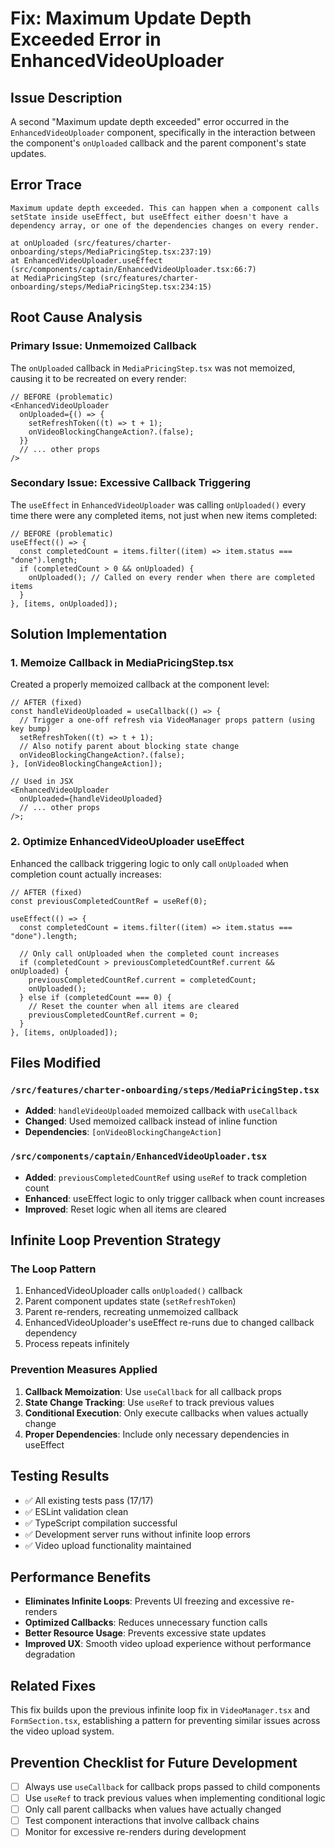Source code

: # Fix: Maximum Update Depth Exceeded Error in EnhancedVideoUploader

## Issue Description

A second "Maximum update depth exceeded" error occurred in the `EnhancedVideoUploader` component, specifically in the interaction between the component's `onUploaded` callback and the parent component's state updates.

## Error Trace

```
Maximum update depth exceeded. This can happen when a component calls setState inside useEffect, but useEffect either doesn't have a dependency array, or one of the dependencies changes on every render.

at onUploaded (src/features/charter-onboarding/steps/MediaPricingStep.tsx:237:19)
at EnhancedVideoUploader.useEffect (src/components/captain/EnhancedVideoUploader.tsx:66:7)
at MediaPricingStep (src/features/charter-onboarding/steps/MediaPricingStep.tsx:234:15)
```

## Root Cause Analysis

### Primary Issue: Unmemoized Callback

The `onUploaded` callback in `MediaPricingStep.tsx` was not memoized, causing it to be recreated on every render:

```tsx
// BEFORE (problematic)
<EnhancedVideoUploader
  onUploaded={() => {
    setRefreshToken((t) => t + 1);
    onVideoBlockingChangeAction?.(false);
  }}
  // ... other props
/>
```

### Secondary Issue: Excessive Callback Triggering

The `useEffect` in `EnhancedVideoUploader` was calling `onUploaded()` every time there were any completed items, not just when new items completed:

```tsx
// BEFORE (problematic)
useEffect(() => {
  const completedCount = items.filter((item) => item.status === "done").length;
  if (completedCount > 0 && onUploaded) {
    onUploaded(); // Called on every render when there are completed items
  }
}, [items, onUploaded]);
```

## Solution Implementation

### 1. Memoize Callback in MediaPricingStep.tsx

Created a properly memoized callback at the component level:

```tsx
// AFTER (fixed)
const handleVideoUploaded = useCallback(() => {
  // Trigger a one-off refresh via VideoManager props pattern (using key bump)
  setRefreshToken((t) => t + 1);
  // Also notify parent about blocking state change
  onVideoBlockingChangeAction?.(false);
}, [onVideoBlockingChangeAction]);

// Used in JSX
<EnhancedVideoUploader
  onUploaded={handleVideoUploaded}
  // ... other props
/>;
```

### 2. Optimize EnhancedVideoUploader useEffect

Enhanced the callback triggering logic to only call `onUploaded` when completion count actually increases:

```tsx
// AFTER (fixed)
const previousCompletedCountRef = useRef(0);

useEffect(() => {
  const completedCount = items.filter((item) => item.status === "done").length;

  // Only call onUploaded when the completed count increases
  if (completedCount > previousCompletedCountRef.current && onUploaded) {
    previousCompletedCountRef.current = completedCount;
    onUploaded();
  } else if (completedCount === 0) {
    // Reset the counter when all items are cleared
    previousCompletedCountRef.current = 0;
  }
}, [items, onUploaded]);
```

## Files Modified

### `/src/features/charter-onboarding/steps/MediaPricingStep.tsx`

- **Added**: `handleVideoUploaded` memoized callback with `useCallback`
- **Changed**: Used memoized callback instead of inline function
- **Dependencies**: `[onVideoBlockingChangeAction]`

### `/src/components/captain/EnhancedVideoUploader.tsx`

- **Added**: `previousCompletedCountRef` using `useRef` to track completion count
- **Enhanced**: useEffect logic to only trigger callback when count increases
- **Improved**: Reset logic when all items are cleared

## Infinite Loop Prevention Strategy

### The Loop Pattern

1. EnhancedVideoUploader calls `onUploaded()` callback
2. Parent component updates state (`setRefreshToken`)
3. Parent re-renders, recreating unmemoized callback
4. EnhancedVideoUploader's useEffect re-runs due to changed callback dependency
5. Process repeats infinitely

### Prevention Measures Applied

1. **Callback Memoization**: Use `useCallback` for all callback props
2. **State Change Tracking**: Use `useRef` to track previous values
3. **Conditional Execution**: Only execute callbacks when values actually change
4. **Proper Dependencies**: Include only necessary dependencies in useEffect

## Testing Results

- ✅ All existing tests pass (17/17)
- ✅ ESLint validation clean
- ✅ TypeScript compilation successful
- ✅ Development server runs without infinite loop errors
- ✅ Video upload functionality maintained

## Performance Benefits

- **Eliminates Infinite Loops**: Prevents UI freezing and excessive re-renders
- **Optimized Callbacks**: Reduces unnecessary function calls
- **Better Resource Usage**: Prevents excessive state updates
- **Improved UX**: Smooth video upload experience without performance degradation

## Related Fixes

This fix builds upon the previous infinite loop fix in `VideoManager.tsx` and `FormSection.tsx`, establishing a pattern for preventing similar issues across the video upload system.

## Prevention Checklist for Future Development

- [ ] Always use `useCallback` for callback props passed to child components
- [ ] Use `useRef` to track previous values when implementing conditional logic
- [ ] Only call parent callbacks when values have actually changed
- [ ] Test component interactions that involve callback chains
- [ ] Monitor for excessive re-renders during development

┄┄┄┄┄┄

Repeat exactly the lines from the start of the entries down to the line with "## Root Cause Analysis", keeping both ends but none of the pictures.

= ANSWER AREA =
Source code

: # Fix: Maximum Update Depth Exceeded Error in EnhancedVideoUploader

## Issue Description

A second "Maximum update depth exceeded" error occurred in the `EnhancedVideoUploader` component, specifically in the interaction between the component's `onUploaded` callback and the parent component's state updates.

## Error Trace

```
Maximum update depth exceeded. This can happen when a component calls setState inside useEffect, but useEffect either doesn't have a dependency array, or one of the dependencies changes on every render.

at onUploaded (src/features/charter-onboarding/steps/MediaPricingStep.tsx:237:19)
at EnhancedVideoUploader.useEffect (src/components/captain/EnhancedVideoUploader.tsx:66:7)
at MediaPricingStep (src/features/charter-onboarding/steps/MediaPricingStep.tsx:234:15)
```

## Root Cause Analysis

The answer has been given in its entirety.